Everything from the line containing "Пренебрежем давлением $P_1$" through the last line of the data below should be set down exactly, and nothing else.

### RECORDS FOR THE TASK
★ ★ ★ ★
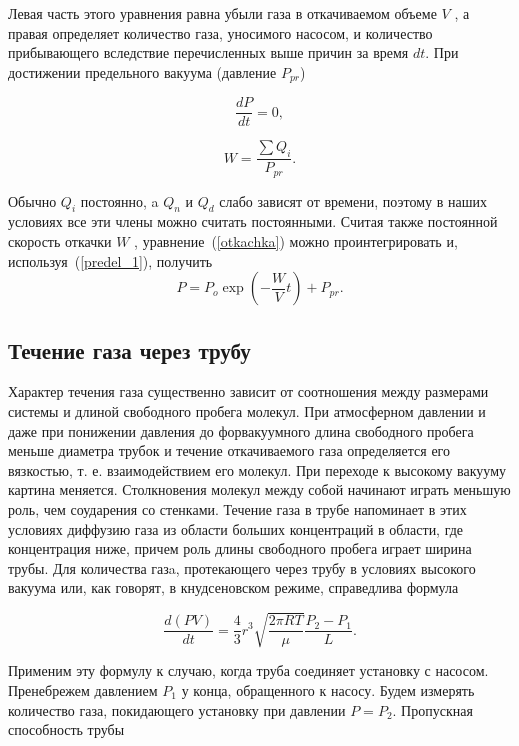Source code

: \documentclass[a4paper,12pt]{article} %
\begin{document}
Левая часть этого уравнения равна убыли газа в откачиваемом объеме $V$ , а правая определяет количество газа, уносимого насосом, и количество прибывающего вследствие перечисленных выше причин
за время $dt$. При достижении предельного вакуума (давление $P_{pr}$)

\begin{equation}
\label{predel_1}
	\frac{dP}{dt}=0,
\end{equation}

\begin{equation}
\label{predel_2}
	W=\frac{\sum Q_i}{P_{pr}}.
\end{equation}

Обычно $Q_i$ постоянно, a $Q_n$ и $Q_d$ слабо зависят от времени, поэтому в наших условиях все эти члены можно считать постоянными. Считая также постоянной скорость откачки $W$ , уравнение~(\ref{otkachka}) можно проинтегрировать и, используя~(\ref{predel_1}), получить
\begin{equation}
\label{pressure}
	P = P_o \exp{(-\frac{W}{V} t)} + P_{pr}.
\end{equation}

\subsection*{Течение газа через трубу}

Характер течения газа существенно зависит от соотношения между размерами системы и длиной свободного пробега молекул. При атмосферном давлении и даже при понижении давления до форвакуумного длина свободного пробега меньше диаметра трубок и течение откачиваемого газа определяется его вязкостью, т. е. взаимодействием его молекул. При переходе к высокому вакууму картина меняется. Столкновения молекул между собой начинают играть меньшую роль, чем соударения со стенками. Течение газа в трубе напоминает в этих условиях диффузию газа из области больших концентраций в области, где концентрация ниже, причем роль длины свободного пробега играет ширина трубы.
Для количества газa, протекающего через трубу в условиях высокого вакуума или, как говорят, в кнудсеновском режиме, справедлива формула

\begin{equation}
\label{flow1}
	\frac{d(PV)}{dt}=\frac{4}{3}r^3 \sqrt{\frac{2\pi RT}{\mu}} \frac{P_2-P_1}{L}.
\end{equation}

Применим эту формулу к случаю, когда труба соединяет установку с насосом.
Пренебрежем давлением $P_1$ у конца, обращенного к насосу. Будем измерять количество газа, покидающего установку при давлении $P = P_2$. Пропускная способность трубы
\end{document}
★ ★ ★ ★
### WRITTEN ANSWER
Пренебрежем давлением $P_1$ у конца, обращенного к насосу. Будем измерять количество газа, покидающего установку при давлении $P = P_2$. Пропускная способность трубы
\end{document}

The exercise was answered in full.